8.bölüm - Asla

267 41 86
                                    

Herkese selamlar! Nasılsınız?

Bölüm biraz geç geldiği için özür dilerim. Dün hastaydım ve bölüm yazmak için hiç halim yoktu ama bugün biraz kendimi toparlayarak bölümü yazmaya çalıştım. Bölüm biraz kısa oldu ama bazı şeylerin başlangıcına ilk adımımızı attık bu bölümde. 🤭

Önemli! - Yusuf ve Kübra sahneleri Hasbelkader'in bazı bölümleri ile paralel ilerliyor ama Murat ve Yüsra, Gökay ve Gökçe sahneleri Hasbelkader bittikten sonra yaşanılan olayları barındırıyor. Bu yüzden hem benim kafam karışıyor yazarken, hem de sizin okurken kafanız karışıyor muhtemelen. Yusuf Emre ve Kübra sahneleri de Hasbelkader'in bittikten sonra yaşanılan olaylarını barındırdığında Gökay ve Gökçe, Murat ve Yüsra sahnelerini yazmaya devam edeceğim. Yani onları okumak için bir kaç bölüm beklemeniz gerekiyor. 🥺❤️

Bu arada Whatsapp kanalım var;  oradan alıntılar, bölümler hakkında bilgiler söylüyorum ve bazen de sizinle konuşuyorum. Eğer katılmak isterseniz bio'm da olan linke tıklayarak katılabilirsiniz. Bu arada numaranız gözükmüyor, bu konuda rahat olabilirsiniz. 🤍

Yorumlarınızı ve oylarınızı eksik etmeyin. Siz ne kadar çok yorum yaparsanız bende o kadar hızlı bölümü yazıp yayımlamaya çalışacağım. İyi okumalar! 🤍

🫀

Kübra Kara

Üniversiteye geldiğimde yeniden o hocayı görmek beni strese sokuyordu. Umarım bugün gelmemiştir.

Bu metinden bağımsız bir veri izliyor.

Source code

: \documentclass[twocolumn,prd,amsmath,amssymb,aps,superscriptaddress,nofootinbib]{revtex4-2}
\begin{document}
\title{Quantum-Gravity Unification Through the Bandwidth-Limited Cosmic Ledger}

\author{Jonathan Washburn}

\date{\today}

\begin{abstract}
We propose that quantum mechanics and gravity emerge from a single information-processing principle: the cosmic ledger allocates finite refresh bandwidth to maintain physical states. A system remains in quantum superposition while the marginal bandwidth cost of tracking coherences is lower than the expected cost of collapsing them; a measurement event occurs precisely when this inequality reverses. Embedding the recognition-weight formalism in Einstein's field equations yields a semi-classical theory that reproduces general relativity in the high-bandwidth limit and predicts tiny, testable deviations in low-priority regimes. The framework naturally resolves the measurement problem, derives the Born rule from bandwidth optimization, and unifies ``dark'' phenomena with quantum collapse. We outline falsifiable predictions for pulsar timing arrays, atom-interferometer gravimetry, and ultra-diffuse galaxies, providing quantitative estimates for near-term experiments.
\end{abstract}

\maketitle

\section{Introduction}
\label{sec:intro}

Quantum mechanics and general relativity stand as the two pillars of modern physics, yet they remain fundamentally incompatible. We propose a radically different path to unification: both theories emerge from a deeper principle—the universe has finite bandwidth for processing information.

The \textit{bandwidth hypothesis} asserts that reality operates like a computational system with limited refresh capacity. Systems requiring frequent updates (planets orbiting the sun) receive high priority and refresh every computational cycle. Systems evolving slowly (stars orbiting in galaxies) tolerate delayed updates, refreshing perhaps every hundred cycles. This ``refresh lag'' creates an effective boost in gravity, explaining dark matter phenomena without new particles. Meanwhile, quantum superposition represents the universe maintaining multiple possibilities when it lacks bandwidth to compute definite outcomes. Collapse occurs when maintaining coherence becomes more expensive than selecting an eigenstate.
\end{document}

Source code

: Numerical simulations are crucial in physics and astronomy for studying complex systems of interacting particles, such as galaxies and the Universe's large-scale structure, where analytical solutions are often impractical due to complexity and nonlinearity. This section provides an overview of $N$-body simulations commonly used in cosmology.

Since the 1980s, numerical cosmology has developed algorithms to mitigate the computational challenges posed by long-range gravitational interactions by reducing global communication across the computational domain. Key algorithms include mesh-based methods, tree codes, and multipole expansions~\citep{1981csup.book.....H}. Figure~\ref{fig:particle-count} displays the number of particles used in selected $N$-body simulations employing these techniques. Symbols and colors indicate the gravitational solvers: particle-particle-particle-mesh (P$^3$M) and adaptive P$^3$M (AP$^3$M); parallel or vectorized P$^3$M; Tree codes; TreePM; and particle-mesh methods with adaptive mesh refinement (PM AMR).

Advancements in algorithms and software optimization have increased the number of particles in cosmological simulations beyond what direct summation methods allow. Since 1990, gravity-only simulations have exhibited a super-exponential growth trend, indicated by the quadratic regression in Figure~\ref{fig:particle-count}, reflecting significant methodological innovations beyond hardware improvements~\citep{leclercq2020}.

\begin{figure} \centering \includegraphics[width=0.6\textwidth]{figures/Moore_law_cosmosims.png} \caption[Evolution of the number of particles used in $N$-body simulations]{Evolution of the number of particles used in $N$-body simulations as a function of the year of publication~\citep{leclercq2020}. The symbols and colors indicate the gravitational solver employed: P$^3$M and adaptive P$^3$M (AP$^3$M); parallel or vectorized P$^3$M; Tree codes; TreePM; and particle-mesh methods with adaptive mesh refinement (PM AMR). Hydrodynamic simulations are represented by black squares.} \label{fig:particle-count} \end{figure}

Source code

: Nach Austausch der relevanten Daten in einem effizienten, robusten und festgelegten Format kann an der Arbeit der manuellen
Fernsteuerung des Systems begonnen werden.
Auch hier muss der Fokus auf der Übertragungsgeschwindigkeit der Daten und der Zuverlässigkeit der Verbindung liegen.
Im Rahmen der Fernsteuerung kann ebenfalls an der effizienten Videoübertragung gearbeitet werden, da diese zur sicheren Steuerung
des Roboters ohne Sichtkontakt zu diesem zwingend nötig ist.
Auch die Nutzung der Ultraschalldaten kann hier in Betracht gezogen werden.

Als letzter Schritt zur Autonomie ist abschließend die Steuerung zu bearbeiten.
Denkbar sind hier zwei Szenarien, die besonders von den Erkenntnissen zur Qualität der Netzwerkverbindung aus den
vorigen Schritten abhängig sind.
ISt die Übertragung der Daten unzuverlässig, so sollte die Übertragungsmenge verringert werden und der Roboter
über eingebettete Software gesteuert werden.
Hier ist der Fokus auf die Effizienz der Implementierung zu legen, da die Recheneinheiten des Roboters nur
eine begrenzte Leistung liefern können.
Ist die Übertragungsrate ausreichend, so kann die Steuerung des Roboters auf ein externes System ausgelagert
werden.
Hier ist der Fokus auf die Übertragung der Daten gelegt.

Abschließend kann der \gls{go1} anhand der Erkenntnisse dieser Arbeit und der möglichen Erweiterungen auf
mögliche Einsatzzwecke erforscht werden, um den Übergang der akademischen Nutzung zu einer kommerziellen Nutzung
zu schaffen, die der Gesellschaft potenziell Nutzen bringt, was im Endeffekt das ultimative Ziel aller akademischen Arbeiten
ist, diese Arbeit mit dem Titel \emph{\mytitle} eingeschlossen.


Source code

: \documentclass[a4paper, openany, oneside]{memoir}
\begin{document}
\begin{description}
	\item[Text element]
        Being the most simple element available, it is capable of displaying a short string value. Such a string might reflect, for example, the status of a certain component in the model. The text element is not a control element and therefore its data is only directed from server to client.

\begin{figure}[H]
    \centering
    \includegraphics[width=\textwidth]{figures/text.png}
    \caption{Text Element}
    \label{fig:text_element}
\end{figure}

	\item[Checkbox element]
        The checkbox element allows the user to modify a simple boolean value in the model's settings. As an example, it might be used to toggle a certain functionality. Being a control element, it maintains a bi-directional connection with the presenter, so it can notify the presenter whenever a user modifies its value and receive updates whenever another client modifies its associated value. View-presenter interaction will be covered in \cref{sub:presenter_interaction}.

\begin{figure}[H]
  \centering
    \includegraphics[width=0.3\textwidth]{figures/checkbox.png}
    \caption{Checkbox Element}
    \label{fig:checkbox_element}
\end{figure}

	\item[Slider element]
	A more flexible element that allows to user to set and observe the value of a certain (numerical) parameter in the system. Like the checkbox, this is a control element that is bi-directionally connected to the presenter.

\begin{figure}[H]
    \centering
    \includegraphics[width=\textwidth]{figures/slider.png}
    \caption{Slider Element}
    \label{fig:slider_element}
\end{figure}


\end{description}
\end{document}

"Merhaba, Kübra. Nasılsın?" diye sordu Yüsra. Hemen koluna girdim.

"Elhamdülillah iyiyim. Sen nasılsın?" diye sorduğumda başını salladı.

"Bende iyiyim. Dün ağlayarak dersten çıktın, ne olmuştu?" diye sorduğunda dünü hatırlamak bile gözlerimin dolmasına sebep oluyordu.

"Şehmuz hoca rahatsız etti beni." dediğimde Yüsra gözlerini büyüterek bana baktı.

"Oha! Şehmuz hoca mı? Yusuf dün sınıfa gelmişti. Şehmuz hocayı dışarıya çağırdı. Sonra Şehmuz hocanın hastaneye gittiğini öğrendik. Kolu kırılmış." dediğinde bende şaşırmıştım.

"Yusuf o yüzden yanımdan hemen ayrıldı." diye mırıldandım kendi kendime.

"Ne dedin?" diye sorduğunda başımı iki yana salladım.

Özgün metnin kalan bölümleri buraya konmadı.